Before we got our filthy, lube-smeared hands on it, "gay" meant happy, delightful, and carefree.

Now "gay" means just one thing: men burning with lust for other men, and women burning with lust for other women. (Some lesbians insist that "gay" doesn't mean them, but they're deluding their gay selves.) Common, decent Americans can't enjoy the theme song from the Flintstones ("We'll have a gay old time!") or listen to the original Broadway cast recording of Candide ("Glitter and be gay, that's the part I play!") without unwelcome mental images crowding into their poor heads.

Well, we've done it again. The homosexuals—us gays—have conspired to take another perfectly lovely, perfectly useful English word and turn it from its natural use.

Me and my boyfriend—the man I've been with for 12 years, the man I married two years ago in Canada—were invited to a neighbor's house for drinks the other evening. The subject of law enforcement came up and, being a bit tipsy, I mentioned that my father had been a cop, and launched into my favorite anecdote about my dear ol' dad's days in the Chicago Police Department.

"My dad's partner at the time was this guy named Joe Stahula, and Joe..."

The host of the party, a very nice woman, very well intentioned, and just as tipsy as I was, interrupted me with a question:

"Oh, was your father gay too?"

Excuse me? My father was so not gay—and neither was Joe Stahula, a tough-talking, blue-collar Polish cop. It is easier to picture my dad and Joe Stahula sprouting wings and flying off to the moon together than it is to picture them making sweet "life-partner" love to each other. Christ! Talk about your unwelcome mental images!

"No," I said, "my dad's not gay. Joe Stahula was my dad's partner in the 'policeman' sense of 'partner.' They drove around in a squad car together, arrested the bad guys, ate the donuts. That kind of partner."

•••

Apparently I missed the memo. It seems that we, the gays, stole "partner" just as we stole "gay" before it, and that we now enjoy the exclusive use of the word. I can only assume that the next edition of the Oxford English Dictionary will drop all the alternate definitions of partner—business partners, dance partners, cowboy pardners—and run in their place a small picture of me and my boyfriend.
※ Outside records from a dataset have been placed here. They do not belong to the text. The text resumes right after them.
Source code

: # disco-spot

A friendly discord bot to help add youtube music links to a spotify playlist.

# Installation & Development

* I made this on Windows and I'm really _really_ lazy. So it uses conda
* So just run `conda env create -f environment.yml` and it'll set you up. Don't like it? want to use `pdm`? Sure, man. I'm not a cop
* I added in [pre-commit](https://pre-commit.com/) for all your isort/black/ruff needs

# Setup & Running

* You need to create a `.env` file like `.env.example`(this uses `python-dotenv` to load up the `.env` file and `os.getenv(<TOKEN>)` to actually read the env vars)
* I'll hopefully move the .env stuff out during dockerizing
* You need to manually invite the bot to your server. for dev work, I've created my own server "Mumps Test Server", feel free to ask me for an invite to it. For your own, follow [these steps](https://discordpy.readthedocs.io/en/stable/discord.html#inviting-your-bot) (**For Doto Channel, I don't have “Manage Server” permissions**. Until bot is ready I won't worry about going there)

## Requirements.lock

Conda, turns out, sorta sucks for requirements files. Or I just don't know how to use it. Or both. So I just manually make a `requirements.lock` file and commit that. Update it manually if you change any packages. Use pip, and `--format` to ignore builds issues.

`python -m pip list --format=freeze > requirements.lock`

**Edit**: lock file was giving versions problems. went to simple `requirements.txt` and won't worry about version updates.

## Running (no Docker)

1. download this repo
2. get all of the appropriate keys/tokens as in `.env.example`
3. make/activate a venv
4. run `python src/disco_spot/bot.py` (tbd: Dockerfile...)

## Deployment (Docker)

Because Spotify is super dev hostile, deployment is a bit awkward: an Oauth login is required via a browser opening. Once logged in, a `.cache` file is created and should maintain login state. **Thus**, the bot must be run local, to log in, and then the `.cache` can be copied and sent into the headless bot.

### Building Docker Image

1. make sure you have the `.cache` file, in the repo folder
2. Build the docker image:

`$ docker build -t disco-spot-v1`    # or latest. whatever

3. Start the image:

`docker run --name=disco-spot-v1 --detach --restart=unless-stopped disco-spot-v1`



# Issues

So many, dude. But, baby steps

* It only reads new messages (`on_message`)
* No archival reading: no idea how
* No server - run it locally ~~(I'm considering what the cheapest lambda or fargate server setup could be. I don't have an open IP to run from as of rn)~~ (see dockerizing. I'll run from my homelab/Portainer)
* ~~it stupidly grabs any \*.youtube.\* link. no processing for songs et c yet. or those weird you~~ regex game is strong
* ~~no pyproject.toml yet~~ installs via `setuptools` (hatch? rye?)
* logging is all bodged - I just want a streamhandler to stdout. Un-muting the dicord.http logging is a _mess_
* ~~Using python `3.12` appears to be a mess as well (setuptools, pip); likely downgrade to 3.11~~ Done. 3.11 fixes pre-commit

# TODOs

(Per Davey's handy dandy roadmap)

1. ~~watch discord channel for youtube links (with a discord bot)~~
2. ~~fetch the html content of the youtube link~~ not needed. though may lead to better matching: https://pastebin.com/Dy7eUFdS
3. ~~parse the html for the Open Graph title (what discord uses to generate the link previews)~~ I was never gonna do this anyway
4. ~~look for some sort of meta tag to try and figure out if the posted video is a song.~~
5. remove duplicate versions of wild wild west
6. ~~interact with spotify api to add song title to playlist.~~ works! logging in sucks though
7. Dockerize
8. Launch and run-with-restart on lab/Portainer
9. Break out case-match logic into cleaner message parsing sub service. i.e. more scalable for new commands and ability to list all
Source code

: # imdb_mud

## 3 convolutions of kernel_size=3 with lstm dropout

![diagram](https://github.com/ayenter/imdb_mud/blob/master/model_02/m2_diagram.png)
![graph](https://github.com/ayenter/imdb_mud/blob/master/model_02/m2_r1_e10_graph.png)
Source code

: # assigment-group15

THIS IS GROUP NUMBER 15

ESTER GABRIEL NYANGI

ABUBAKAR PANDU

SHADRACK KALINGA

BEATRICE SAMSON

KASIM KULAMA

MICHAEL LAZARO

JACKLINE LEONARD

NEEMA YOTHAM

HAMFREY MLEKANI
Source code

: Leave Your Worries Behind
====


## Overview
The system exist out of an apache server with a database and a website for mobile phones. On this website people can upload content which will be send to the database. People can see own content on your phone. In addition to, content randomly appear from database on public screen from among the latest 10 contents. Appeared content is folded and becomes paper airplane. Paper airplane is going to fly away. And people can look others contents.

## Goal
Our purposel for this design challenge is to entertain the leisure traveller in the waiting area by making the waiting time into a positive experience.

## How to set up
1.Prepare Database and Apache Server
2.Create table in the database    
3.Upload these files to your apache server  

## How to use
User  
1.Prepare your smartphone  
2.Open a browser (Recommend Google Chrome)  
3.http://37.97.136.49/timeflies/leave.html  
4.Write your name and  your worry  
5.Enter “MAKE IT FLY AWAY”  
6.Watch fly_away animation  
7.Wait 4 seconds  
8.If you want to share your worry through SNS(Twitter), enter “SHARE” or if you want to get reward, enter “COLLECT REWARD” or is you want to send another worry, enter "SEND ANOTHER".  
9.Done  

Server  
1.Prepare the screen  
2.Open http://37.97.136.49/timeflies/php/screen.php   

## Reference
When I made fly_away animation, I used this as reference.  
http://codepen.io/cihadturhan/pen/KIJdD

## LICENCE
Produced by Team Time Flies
Gay partners, life partners, buttsex partners. I've been with my boyfriend for a dozen years, and we were married in Vancouver, British Columbia, on our 10th anniversary. We had a big party to celebrate our anniversary, not our marriage, which we wanted to keep secret—at least until the book I wrote about it came out. Yet 12 years, three houses, and one kid into our big gay partnership—and more than two years into our big gay marriage—I still can't bring myself to call Terry anything besides "boyfriend."

In Washington State, where we live, that's all he legally is. Calling him "husband," well, that feels like a lie. We live in a country that devalues, dismisses, and undermines our relationship. Calling Terry my "husband" would be like calling our small-ish house a palace, our Honda a Rolls Royce, or our son the Prince of Wales. It might be nice if those things were true, but they're not—and pretending they are doesn't make us royalty.

•••

Sometimes it makes people uncomfortable when I call this man I've lived with for 12 years my boyfriend. It bothers my mom, which is regrettable. But it also bothers a lot of well-meaning straight people, which in all honestly is part of the reason I continue to do it.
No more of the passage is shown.